/tesstrain-ben

Finetune training for Bengali using makefile, training_text and fonts

Primary LanguagePythonApache License 2.0Apache-2.0

tesstrain-ben

Training workflow for Tesseract 5 as a Makefile.

Install

leptonica, tesseract

You will need latest version of tesseract built with the training tools and matching leptonica bindings.

Python

You need a recent version of Python 3.x. For image processing the Python library Pillow is used. If you don't have a global installation, please use the provided requirements file pip install -r requirements.txt.

Training

To train from training_text and fonts

  • Makefile-font2model can be used to train from training_text and fonts.
  • font2model-ben.sh shows how to invoke it for training Bengali for Kalpurush font with ben as the START_MODEL.
  • plot.sh can be invoked with the MODEL_NAME, evaluation list and max CER to be displayed.

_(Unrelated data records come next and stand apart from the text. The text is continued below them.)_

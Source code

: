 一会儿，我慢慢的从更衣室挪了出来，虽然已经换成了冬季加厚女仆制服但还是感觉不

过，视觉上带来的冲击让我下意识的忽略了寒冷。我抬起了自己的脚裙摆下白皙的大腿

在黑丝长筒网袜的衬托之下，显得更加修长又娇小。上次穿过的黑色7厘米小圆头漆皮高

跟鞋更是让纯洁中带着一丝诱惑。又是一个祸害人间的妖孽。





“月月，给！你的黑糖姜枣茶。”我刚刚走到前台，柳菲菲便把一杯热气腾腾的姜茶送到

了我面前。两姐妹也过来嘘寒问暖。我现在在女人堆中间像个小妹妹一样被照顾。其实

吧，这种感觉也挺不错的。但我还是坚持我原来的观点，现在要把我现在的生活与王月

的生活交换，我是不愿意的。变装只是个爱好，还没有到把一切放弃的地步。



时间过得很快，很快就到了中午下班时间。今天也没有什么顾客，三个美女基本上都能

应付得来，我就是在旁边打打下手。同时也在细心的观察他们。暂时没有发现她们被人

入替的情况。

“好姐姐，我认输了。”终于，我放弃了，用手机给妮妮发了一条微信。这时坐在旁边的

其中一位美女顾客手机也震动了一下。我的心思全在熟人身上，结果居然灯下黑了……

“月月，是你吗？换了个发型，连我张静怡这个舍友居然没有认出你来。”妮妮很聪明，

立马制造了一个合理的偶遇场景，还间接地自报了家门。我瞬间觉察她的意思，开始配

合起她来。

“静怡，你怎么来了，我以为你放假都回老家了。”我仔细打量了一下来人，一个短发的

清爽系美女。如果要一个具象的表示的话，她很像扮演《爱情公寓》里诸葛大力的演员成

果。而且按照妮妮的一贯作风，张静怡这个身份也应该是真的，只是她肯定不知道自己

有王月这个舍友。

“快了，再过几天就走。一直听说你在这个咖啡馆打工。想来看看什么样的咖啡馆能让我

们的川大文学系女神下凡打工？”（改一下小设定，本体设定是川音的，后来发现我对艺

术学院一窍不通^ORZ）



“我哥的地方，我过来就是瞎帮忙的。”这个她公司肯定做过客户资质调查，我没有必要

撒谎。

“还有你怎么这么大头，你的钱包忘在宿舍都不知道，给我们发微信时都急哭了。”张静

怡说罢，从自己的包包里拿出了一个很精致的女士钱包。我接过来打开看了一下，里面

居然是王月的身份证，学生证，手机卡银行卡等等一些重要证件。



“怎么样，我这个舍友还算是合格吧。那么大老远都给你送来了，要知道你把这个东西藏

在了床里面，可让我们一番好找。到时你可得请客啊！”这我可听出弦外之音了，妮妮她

Training for Kalpurush font

The repo also has the results of the training run using data/BenKalpurush.training_text as input with Kalpurush font.

  • data/ben/BenKalpurush.lstm is the lstm file from the START_MODEL.

  • data/BenKalpurush/BenKalpurush.unicharset is the unicharset from the training_text.

  • data/BenKalpurush/BenKalpurush.traineddata is the starter traineddata for training. This is the PROTO_MODEL and cannot be used for recognition.

  • data/BenKalpurush/all-lstmf has a list of all lstmf files generated from the training_text and font.

  • data/BenKalpurush/list.train has the list of the training subset of all lstmf files.

  • data/BenKalpurush/list.eval has the list of the evaluation subset of all lstmf files.

  • data/BenKalpurush/checkpoints has the main training checkpoint file.

  • data/BenKalpurush/tessdata_best has the float/best traineddata generated from the final checkpoint.

  • data/BenKalpurush/tessdata_fast has the integer/fast traineddata generated from the final checkpoint.

  • data/BenKalpurush.traineddata is a copy of the final float/best traineddata. This can be used for recognition.

  • data/BenKalpurush/plot/BenKalpurush-eval-cer.png graphs the training run.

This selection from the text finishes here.